===== SOURCE MATERIAL =====

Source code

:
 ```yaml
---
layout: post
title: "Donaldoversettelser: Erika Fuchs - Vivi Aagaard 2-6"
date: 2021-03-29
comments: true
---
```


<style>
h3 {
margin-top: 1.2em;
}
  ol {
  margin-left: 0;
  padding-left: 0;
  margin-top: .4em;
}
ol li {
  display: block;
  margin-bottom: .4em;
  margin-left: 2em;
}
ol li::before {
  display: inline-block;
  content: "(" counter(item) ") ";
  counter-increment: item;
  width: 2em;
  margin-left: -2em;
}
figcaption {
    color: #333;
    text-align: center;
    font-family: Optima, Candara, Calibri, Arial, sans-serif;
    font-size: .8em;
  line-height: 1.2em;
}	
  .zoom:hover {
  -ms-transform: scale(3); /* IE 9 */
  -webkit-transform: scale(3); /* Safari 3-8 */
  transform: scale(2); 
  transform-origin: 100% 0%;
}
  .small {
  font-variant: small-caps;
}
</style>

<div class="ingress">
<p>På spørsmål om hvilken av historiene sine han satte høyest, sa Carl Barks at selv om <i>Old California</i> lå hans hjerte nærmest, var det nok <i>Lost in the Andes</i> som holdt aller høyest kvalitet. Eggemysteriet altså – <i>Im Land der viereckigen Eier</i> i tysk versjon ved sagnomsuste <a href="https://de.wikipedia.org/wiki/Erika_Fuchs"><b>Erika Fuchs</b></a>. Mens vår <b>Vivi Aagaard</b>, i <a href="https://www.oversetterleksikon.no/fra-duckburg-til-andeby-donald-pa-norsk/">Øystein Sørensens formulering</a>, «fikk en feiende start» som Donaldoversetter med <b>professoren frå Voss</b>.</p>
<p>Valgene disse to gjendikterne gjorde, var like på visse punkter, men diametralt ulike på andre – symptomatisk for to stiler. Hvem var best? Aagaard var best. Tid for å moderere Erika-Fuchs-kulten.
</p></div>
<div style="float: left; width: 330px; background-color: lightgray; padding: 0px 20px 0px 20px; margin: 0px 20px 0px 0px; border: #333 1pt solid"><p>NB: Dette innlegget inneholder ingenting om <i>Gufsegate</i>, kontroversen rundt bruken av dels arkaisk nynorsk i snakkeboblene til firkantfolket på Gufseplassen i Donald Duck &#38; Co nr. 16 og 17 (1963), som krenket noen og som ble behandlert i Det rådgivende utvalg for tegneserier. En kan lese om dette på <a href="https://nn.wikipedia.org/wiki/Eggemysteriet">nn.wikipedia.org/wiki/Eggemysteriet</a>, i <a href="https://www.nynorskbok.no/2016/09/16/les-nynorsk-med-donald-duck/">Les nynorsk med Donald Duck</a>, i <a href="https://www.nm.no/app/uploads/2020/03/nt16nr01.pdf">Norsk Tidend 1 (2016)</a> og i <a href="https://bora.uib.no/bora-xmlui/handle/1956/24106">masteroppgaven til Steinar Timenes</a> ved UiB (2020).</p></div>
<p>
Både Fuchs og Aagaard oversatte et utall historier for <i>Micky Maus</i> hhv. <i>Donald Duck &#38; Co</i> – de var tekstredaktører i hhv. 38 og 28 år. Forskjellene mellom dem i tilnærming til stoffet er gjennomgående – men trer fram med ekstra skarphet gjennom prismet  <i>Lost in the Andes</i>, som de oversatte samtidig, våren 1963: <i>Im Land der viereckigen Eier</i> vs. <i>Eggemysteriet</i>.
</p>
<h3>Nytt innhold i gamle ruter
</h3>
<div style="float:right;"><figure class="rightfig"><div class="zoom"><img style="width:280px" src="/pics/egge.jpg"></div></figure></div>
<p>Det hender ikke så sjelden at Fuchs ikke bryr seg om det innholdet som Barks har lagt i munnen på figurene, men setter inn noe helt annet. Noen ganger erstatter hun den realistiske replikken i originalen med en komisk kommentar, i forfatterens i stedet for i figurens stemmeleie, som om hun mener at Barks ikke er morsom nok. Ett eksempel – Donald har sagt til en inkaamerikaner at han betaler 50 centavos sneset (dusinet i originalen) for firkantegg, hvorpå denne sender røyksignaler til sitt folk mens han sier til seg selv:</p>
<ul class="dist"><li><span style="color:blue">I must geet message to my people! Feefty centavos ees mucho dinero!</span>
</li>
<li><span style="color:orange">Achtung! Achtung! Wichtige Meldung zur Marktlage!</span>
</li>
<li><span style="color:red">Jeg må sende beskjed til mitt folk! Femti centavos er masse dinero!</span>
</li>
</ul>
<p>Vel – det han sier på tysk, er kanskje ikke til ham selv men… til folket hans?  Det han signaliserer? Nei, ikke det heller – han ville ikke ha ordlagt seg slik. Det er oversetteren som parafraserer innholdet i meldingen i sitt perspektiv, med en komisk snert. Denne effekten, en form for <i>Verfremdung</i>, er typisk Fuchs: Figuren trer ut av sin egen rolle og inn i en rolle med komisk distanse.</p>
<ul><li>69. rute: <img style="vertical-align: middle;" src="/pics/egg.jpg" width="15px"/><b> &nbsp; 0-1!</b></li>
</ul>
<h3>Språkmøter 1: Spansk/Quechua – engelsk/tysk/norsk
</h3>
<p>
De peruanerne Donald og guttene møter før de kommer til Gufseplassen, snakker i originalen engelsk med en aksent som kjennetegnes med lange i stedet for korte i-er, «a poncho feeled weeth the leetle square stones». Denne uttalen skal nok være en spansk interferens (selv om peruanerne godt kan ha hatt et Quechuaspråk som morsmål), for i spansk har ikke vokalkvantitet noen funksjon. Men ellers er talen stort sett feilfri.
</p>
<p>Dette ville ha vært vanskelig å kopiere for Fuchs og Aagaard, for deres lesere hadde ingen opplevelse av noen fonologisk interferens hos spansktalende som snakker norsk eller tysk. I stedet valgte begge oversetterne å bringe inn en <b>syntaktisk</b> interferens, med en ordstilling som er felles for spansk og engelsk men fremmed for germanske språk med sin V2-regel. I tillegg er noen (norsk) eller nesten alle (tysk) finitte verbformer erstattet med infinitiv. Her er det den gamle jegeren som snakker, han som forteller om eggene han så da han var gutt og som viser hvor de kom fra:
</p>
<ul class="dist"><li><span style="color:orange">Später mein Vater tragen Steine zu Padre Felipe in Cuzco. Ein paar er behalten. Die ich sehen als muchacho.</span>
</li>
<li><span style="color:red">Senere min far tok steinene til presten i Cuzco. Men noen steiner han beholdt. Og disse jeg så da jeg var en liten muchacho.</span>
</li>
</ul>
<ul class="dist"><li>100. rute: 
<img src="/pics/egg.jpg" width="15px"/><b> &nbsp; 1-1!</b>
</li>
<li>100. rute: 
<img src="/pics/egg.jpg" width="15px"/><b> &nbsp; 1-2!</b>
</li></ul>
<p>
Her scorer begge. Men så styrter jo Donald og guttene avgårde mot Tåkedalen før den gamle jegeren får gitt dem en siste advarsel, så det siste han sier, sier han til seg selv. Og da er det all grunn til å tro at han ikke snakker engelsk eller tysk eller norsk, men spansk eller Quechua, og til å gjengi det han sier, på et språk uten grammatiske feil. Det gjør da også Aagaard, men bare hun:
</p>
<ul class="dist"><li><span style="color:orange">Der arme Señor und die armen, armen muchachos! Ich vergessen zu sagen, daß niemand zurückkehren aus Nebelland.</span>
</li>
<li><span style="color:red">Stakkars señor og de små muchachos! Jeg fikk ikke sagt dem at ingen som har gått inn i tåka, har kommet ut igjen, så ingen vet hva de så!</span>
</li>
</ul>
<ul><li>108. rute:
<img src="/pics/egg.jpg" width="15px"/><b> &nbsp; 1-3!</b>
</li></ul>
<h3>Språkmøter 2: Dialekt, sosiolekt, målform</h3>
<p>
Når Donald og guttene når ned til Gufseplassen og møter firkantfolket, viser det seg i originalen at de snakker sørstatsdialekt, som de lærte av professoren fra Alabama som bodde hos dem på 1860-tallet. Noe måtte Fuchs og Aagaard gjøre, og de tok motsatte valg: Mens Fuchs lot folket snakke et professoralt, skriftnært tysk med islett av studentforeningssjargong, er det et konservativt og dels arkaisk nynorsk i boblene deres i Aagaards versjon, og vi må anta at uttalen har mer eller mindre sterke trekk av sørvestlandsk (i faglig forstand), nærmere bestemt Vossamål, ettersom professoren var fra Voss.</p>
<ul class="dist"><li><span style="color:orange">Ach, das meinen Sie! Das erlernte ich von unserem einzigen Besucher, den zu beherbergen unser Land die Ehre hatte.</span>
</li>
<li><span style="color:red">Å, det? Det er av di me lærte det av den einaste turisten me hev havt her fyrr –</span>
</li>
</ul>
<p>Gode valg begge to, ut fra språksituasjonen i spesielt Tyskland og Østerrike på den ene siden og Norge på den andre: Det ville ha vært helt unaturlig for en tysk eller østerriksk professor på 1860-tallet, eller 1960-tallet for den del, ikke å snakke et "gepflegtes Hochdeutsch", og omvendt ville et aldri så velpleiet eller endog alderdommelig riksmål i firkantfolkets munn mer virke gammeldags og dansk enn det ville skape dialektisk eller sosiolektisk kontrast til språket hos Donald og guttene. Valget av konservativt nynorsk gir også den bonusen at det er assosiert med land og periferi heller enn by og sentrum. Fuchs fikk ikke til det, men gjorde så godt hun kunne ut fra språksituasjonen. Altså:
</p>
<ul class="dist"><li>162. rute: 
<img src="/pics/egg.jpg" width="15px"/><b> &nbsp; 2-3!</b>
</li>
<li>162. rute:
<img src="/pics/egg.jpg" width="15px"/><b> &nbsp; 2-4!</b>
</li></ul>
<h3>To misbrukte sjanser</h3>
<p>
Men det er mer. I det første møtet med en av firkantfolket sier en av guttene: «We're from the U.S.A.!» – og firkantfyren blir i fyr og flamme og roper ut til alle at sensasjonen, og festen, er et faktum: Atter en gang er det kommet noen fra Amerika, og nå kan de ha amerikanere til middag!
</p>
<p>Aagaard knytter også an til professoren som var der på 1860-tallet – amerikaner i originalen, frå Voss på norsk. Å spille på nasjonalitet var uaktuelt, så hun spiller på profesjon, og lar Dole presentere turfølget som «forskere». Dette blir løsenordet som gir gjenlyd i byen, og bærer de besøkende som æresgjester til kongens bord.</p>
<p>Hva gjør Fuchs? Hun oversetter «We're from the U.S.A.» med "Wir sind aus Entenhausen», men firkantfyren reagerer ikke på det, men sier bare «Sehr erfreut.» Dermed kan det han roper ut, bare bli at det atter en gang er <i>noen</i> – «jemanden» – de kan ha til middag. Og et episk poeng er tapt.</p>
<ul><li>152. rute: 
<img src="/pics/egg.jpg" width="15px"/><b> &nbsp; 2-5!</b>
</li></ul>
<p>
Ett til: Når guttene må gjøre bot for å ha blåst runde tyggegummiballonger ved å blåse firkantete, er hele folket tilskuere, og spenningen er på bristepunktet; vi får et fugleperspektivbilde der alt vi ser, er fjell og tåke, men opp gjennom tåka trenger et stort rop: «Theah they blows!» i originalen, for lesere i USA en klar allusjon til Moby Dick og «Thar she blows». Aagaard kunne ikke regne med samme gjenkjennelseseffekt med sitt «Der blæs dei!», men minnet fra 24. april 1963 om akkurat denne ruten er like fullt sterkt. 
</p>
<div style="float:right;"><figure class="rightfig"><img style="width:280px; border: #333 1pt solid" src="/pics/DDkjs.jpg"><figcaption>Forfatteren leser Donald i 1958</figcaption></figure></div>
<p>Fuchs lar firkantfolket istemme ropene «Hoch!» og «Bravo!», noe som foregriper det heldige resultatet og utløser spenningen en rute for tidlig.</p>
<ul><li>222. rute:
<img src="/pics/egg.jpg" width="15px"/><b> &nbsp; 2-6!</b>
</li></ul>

=====

● **WHAT TO WORK ON**
Filter the entries down to the lines that hold "font". Copy those lines.

● **WRITTEN ANSWER**
    font-family: Optima, Candara, Calibri, Arial, sans-serif;
    font-size: .8em;
  font-variant: small-caps;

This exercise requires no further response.